Unlike Iran and Afghanistan, Nicaragua has been mostly out of the news since its civil war ended in the 1990s. However, last month, a far more parasitical version of the same Sandinista regime that Carter endorsed in 1979 was “reelected” in another fraudulent exercise. Canada, the United States, most European regimes (even the socialist ones), and many in the western hemisphere have condemned the fraud.
After losing the presidential election in 1990, Daniel Ortega returned in 2007. Back then it was unconstitutional for Nicaraguan presidents to be reelected. That the 2021 fraud was Ortega’s fourth consecutive election summarizes how things have turned out. Ortega has now been in office longer than Anastasio Somoza García, the founder of the dynasty Carter helped Ortega to overthrow.
Nicaragua has a long history of violent and corrupt caudillos. While tiny and neither Iran nor Afghanistan, Nicaragua’s geostrategic value is high. The Sandinistas have recently given a Chinese company the rights to build an interoceanic canal three times the length and twice the width of the Panama Canal.
Disappointingly, the tinpot Sandinista ruler has bested US foreign policy during several administrations. Because Ortega’s misdeeds span several administrations, one must turn one’s eyes to the State Department.
Over and above each administration, they implement foreign policy. Given that Nicaragua has largely been off the world’s radar, US presidents have not declared deviating strategies. The vital interests there remain as they have been: the maintenance of regional peace and security and the promotion of development and democratic culture.
However, with help from Havana and Caracas, Ortega has been running circles around State Department strategists even before his return to office in 2007. State seems to have often given Ortega a pass for saying things they wanted him to say while he kept up his anti-Yankee rhetoric, even while on US soil.

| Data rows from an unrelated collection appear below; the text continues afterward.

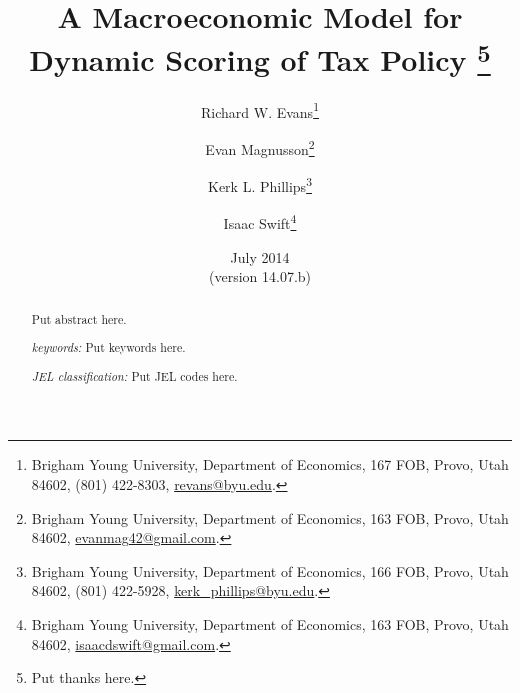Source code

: \documentclass[letterpaper,12pt]{article}
\theoremstyle{definition}
\begin{document}
\begin{titlepage}
\title{A Macroeconomic Model for \\
       Dynamic Scoring of Tax Policy
       \thanks{
       Put thanks here.}
       }
\author{
  Richard W. Evans\footnote{Brigham Young University, Department of Economics, 167 FOB, Provo, Utah 84602, (801) 422-8303, \href{mailto:revans@byu.edu}{revans@byu.edu}.} \\[-2pt]
  \and
  Evan Magnusson\footnote{Brigham Young University, Department of Economics, 163 FOB, Provo, Utah 84602, \href{mailto:evanmag42@gmail.com}{evanmag42@gmail.com}.} \\[-2pt]
  \and
  Kerk L. Phillips\footnote{Brigham Young University, Department of Economics, 166 FOB, Provo, Utah 84602, (801) 422-5928, \href{mailto:kerk_phillips@byu.edu}{kerk\_phillips@byu.edu}.} \\[-2pt]
  \and
  Isaac Swift\footnote{Brigham Young University, Department of Economics, 163 FOB, Provo, Utah 84602, \href{mailto:isaacdswift@gmail.com}{isaacdswift@gmail.com}.} \\[-2pt]}
\date{July 2014 \\
  \scriptsize{(version 14.07.b)}}
\maketitle
\begin{abstract}
\normalsize{Put abstract here.

\vspace{3mm}

\noindent\textit{keywords:}\: Put keywords here.

\vspace{3mm}

\noindent\textit{JEL classification:} Put JEL codes here.}
\end{abstract}
\thispagestyle{empty}
\end{titlepage}
\end{document}
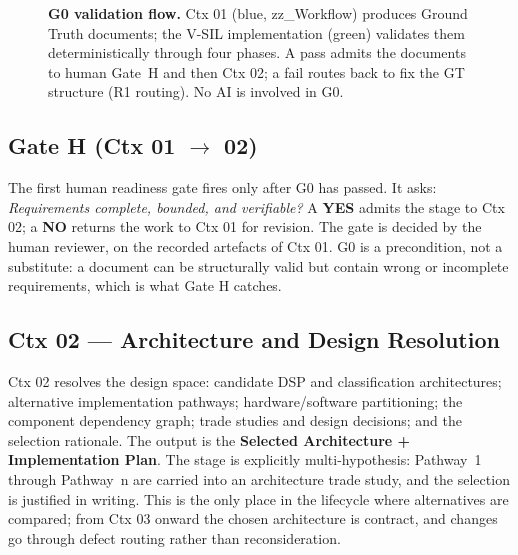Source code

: \documentclass[11pt,a4paper]{article}
\begin{document}
\begin{figure}[htbp]
{}%
\caption{\textbf{G0 validation flow.} Ctx 01 (blue, zz\_Workflow) produces Ground Truth
documents; the V-SIL implementation (green) validates them deterministically through four
phases. A pass admits the documents to human Gate~H and then Ctx 02; a fail routes back to
fix the GT structure (R1 routing). No AI is involved in G0.}
\label{fig:g0flow}
\end{figure}

\subsection{Gate H (Ctx 01 $\rightarrow$ 02)}
\label{sec:gate-h1}

The first human readiness gate fires only after G0 has passed. It asks: \emph{Requirements
complete, bounded, and verifiable?} A \textbf{YES} admits the stage to Ctx 02; a \textbf{NO}
returns the work to Ctx 01 for revision. The gate is decided by the human reviewer, on the
recorded artefacts of Ctx 01. G0 is a precondition, not a substitute: a document can be
structurally valid but contain wrong or incomplete requirements, which is what Gate H catches.

\subsection{Ctx 02 --- Architecture and Design Resolution}
\label{sec:ctx02}

Ctx 02 resolves the design space: candidate DSP and classification architectures; alternative
implementation pathways; hardware/software partitioning; the component dependency graph; trade
studies and design decisions; and the selection rationale. The output is the \textbf{Selected
Architecture + Implementation Plan}. The stage is explicitly multi-hypothesis: Pathway~1 through
Pathway~n are carried into an architecture trade study, and the selection is justified in writing.
This is the only place in the lifecycle where alternatives are compared; from Ctx 03 onward the
chosen architecture is contract, and changes go through defect routing rather than reconsideration.
\end{document}
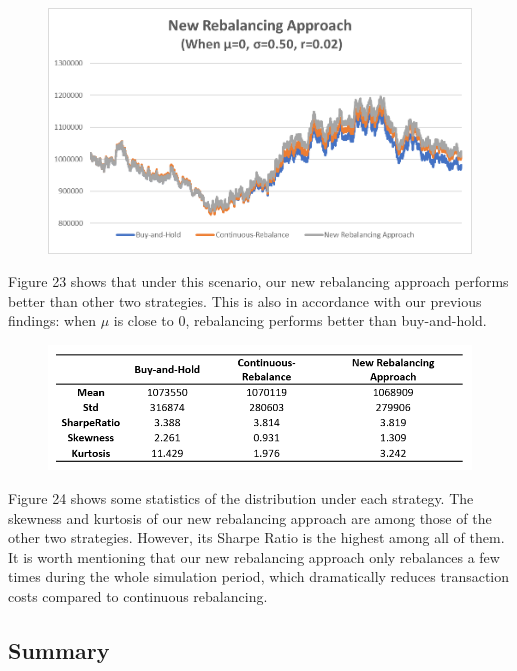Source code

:\documentclass[
10pt, %
a4paper, %
oneside, %
headinclude,footinclude, %
BCOR5mm, %
]{scrartcl}
\begin{document}
\begin{figure}[H]
	\centering
	\includegraphics[width=0.7\linewidth]{newApproach}
	\caption{}
	\label{fig:newapproach}
\end{figure}

Figure 23 shows that under this scenario, our new rebalancing approach performs better than other two strategies. This is also in accordance with our previous findings: when $\mu$ is close to 0, rebalancing performs better than buy-and-hold.\\

\begin{figure}[H]
	\centering
	\large
	\includegraphics[width=1.0\linewidth]{newApproachTable}
	\caption{}
	\label{fig:newapproachtable}
\end{figure}

Figure 24 shows some statistics of the distribution under each strategy. The skewness and kurtosis of our new rebalancing approach are among those of the other two strategies. However, its Sharpe Ratio is the highest among all of them.\\

It is worth mentioning that our new rebalancing approach only rebalances a few times during the whole simulation period, which dramatically reduces transaction costs compared to continuous rebalancing.\\

\subsection{Summary}
\end{document}
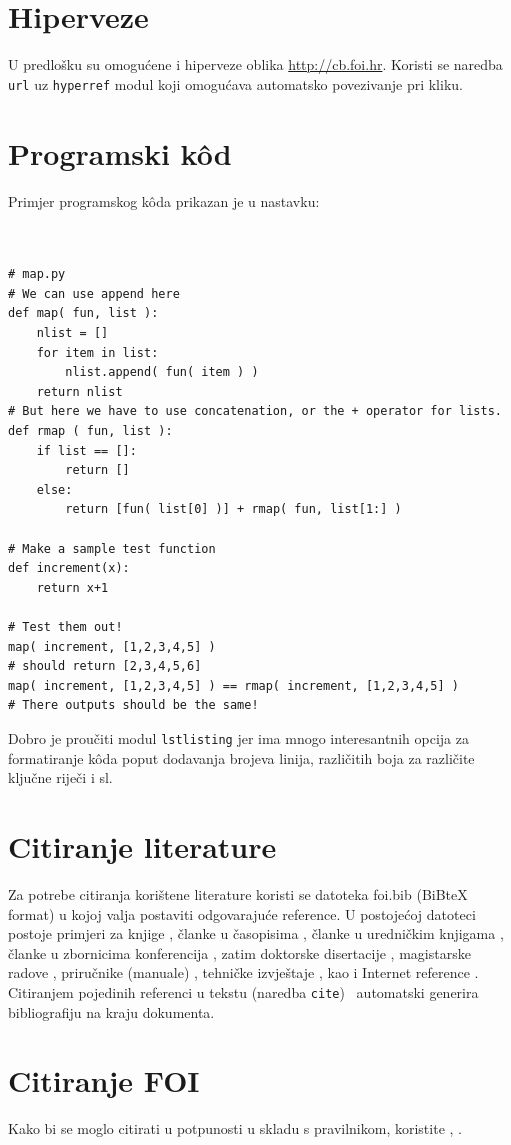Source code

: \documentclass[a4paper,12pt]{foi}
\begin{document}
\chapter{Hiperveze}

U predlo\v{s}ku su omogu\'{c}ene i hiperveze oblika \url{http://cb.foi.hr}. Koristi se naredba \texttt{url} uz \texttt{hyperref} modul koji omogućava automatsko povezivanje pri kliku.

\chapter{Programski k\^{o}d}

Primjer programskog k\^{o}da prikazan je u nastavku:

\begin{verbatim}


# map.py
# We can use append here
def map( fun, list ):
    nlist = []
    for item in list:
        nlist.append( fun( item ) )
    return nlist
# But here we have to use concatenation, or the + operator for lists.
def rmap ( fun, list ):
    if list == []:
        return []
    else:
        return [fun( list[0] )] + rmap( fun, list[1:] )

# Make a sample test function
def increment(x):
    return x+1

# Test them out!
map( increment, [1,2,3,4,5] )
# should return [2,3,4,5,6]
map( increment, [1,2,3,4,5] ) == rmap( increment, [1,2,3,4,5] )
# There outputs should be the same!
\end{verbatim}

Dobro je proučiti modul \texttt{lstlisting} jer ima mnogo interesantnih opcija za formatiranje k\^{o}da poput dodavanja brojeva linija, različitih boja za različite ključne riječi i sl.

\chapter{Citiranje literature}

Za potrebe citiranja kori\v{s}tene literature koristi se datoteka foi.bib (BiBteX format) u kojoj valja postaviti odgovaraju\'{c}e reference. U postoje\'{c}oj datoteci postoje primjeri za knjige \cite{Baral2004, Jennex2007, JohsansenSwigart2000, PogacnikBloom1998}, \v{c}lanke u \v{c}asopisima \cite{BacaEtAl2007, Jurin2006}, \v{c}lanke u uredni\v{c}kim knjigama \cite{Garzarelli2004, Luhmann2003}, \v{c}lanke u zbornicima konferencija \cite{AbeleBischoff2001, BacaEtAl2006}, zatim doktorske disertacije \cite{Bahr2009}, magistarske radove \cite{Schatten2008}, priru\v{c}nike (manuale) \cite{HAZU2004}, tehni\v{c}ke izvje\v{s}taje \cite{BlonkEtAll1998}, kao i Internet reference \cite{Berger2006, Pilgrim2006}. Citiranjem pojedinih referenci u tekstu (naredba \texttt{cite}) \LaTeXe\ automatski generira bibliografiju na kraju dokumenta.

\chapter{Citiranje FOI }
Kako bi se moglo citirati u potpunosti u skladu s pravilnikom, koristite , . 




\listoffigures
\end{document}
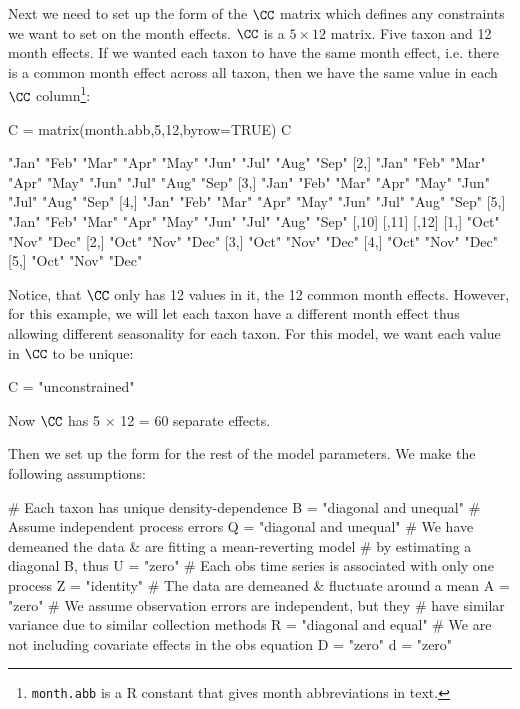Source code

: Next we need to set up the form of the $\CC$ matrix which defines any constraints we want to set on the month effects.  $\CC$ is a $5 \times 12$ matrix. Five taxon and 12 month effects. 
If we wanted each taxon to have the same month effect, i.e. there is a common month effect across all taxon, then 
we have the same value in each $\CC$ column\footnote{\texttt{month.abb} is a R constant that gives month abbreviations in text.}:
\begin{Schunk}
\begin{Sinput}
 C = matrix(month.abb,5,12,byrow=TRUE)
 C
\end{Sinput}
\begin{Soutput}
     [,1]  [,2]  [,3]  [,4]  [,5]  [,6]  [,7]  [,8]  [,9] 
[1,] "Jan" "Feb" "Mar" "Apr" "May" "Jun" "Jul" "Aug" "Sep"
[2,] "Jan" "Feb" "Mar" "Apr" "May" "Jun" "Jul" "Aug" "Sep"
[3,] "Jan" "Feb" "Mar" "Apr" "May" "Jun" "Jul" "Aug" "Sep"
[4,] "Jan" "Feb" "Mar" "Apr" "May" "Jun" "Jul" "Aug" "Sep"
[5,] "Jan" "Feb" "Mar" "Apr" "May" "Jun" "Jul" "Aug" "Sep"
     [,10] [,11] [,12]
[1,] "Oct" "Nov" "Dec"
[2,] "Oct" "Nov" "Dec"
[3,] "Oct" "Nov" "Dec"
[4,] "Oct" "Nov" "Dec"
[5,] "Oct" "Nov" "Dec"
\end{Soutput}
\end{Schunk}
Notice, that $\CC$ only has 12 values in it, the 12 common month effects.
However, for this example, we will let each taxon have a different month effect thus allowing different seasonality for each taxon.  For this model, we want each value in $\CC$ to be unique:
\begin{Schunk}
\begin{Sinput}
 C = "unconstrained"
\end{Sinput}
\end{Schunk}
Now $\CC$ has 5 $\times$ 12 = 60 separate effects.

Then we set up the form for the rest of the model parameters.  We make the following assumptions:
\begin{Schunk}
\begin{Sinput}
 # Each taxon has unique density-dependence
 B = "diagonal and unequal"
 # Assume independent process errors
 Q = "diagonal and unequal"
 # We have demeaned the data & are fitting a mean-reverting model
 # by estimating a diagonal B, thus
 U = "zero"
 # Each obs time series is associated with only one process
 Z = "identity" 
 # The data are demeaned & fluctuate around a mean
 A = "zero" 
 # We assume observation errors are independent, but they
 # have similar variance due to similar collection methods
 R = "diagonal and equal"
 # We are not including covariate effects in the obs equation
 D = "zero"
 d = "zero"
\end{Sinput}
\end{Schunk}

Ortega cooperated with key US policy initiatives when they benefitted Ortega. He signed on to any program in partnership with US agencies designed to fight poverty, favor property rights, advance human rights, promote free trade, maintain hemispheric security, fight narco-trafficking, advance democratic institutions, and help economic development—if there was money attached to it.
Meanwhile, Ortega lived in confiscated luxury properties, cheated on elections, trampled human rights, concentrated all mainstream press in his family’s hands, and undermined hemispheric security by cozying up to China and Russia. He also turned a blind eye to or helped traffickers, systematically dismantled the precarious democratic institutions he inherited in 2007, and persecuted and imprisoned all credible opponents.
Ortega boosted trade while ruling over the second poorest country in the hemisphere. He remilitarized his country and its institutions, politicized the police and armed forces, and created extra-official armed gangs (with no dedicated shirt color) to intimidate and murder citizens. At least three high-potential presidential rivals have suddenly and mysteriously died nearing election cycles since 2006: Herty Levites, Alexis Arguello, and Antonio Lacayo from heart trouble, suicide, and a helicopter accident, respectively. A recent crop of nearly 20 potential rivals are political prisoners today. Their status is unknown.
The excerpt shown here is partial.